» **Task brief**
Return the listing below exactly as it stands. Pictures stay out.

*** Opening Data for this exercise ***

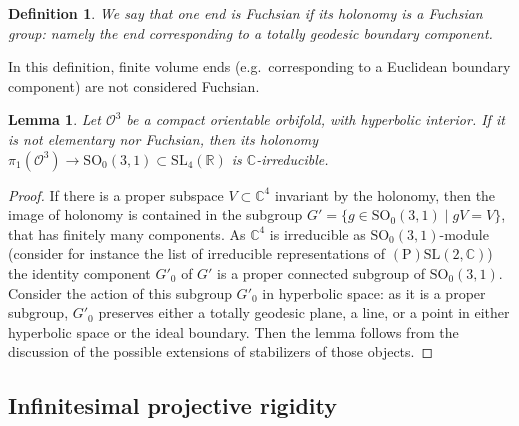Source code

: \documentclass[a4paper,11pt]{article}
\newtheorem{Definition}[Theorem]{Definition}
\newtheorem{Lemma}[Theorem]{Lemma}
\begin{document}
\begin{Definition}
We say that one end is \emph{Fuchsian} if its holonomy is a Fuchsian group: namely the end corresponding to a totally geodesic 
boundary component.  
\end{Definition}

In this definition, finite volume ends (e.g.~corresponding to
a Euclidean boundary component) are not considered Fuchsian.


\begin{Lemma}
\label{Lemma:03irr}
 Let $\mathcal O^3$ be a compact orientable orbifold, with  hyperbolic interior. If it is not elementary nor 
Fuchsian, then its holonomy
 $\pi_1(\mathcal O^3)\to \mathrm{SO}_0(3,1)\subset
 \mathrm{SL}_4(\mathbb R)$ is $\mathbb C$-irreducible.~
\end{Lemma}


\begin{proof}
 If there is a proper subspace  $V\subset \mathbb C^4$ invariant by the holonomy, then the image of holonomy
 is contained in the  subgroup $G'=\{g\in \mathrm{SO}_0(3,1)\mid g V= V\}$, that has finitely many components. 
 As $\mathbb C^4$ is irreducible as  $\mathrm{SO}_0(3,1)$-module (consider for 
  instance the list of irreducible representations of $\mathrm{(P)SL}(2,\mathbb C)$) the identity component
  $G'_0$  of $G'$ 
 is a proper connected subgroup of $\mathrm{SO}_0(3,1)$. 
  Consider the action of this subgroup $G'_0$ in hyperbolic space: as it is a proper subgroup, $G'_0$  preserves either a totally geodesic plane,
a line,  or a point in either hyperbolic space or the ideal boundary. Then the lemma follows from the discussion of 
the possible extensions of stabilizers of those objects.
\end{proof}





\subsection{Infinitesimal projective rigidity}





\end{document}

*** Closing Data for this exercise ***

» **Response**
Source code

: \documentclass[a4paper,11pt]{article}
\newtheorem{Definition}[Theorem]{Definition}
\newtheorem{Lemma}[Theorem]{Lemma}
\begin{document}
\begin{Definition}
We say that one end is \emph{Fuchsian} if its holonomy is a Fuchsian group: namely the end corresponding to a totally geodesic 
boundary component.  
\end{Definition}

In this definition, finite volume ends (e.g.~corresponding to
a Euclidean boundary component) are not considered Fuchsian.


\begin{Lemma}
\label{Lemma:03irr}
 Let $\mathcal O^3$ be a compact orientable orbifold, with  hyperbolic interior. If it is not elementary nor 
Fuchsian, then its holonomy
 $\pi_1(\mathcal O^3)\to \mathrm{SO}_0(3,1)\subset
 \mathrm{SL}_4(\mathbb R)$ is $\mathbb C$-irreducible.~
\end{Lemma}


\begin{proof}
 If there is a proper subspace  $V\subset \mathbb C^4$ invariant by the holonomy, then the image of holonomy
 is contained in the  subgroup $G'=\{g\in \mathrm{SO}_0(3,1)\mid g V= V\}$, that has finitely many components. 
 As $\mathbb C^4$ is irreducible as  $\mathrm{SO}_0(3,1)$-module (consider for 
  instance the list of irreducible representations of $\mathrm{(P)SL}(2,\mathbb C)$) the identity component
  $G'_0$  of $G'$ 
 is a proper connected subgroup of $\mathrm{SO}_0(3,1)$. 
  Consider the action of this subgroup $G'_0$ in hyperbolic space: as it is a proper subgroup, $G'_0$  preserves either a totally geodesic plane,
a line,  or a point in either hyperbolic space or the ideal boundary. Then the lemma follows from the discussion of 
the possible extensions of stabilizers of those objects.
\end{proof}





\subsection{Infinitesimal projective rigidity}





\end{document}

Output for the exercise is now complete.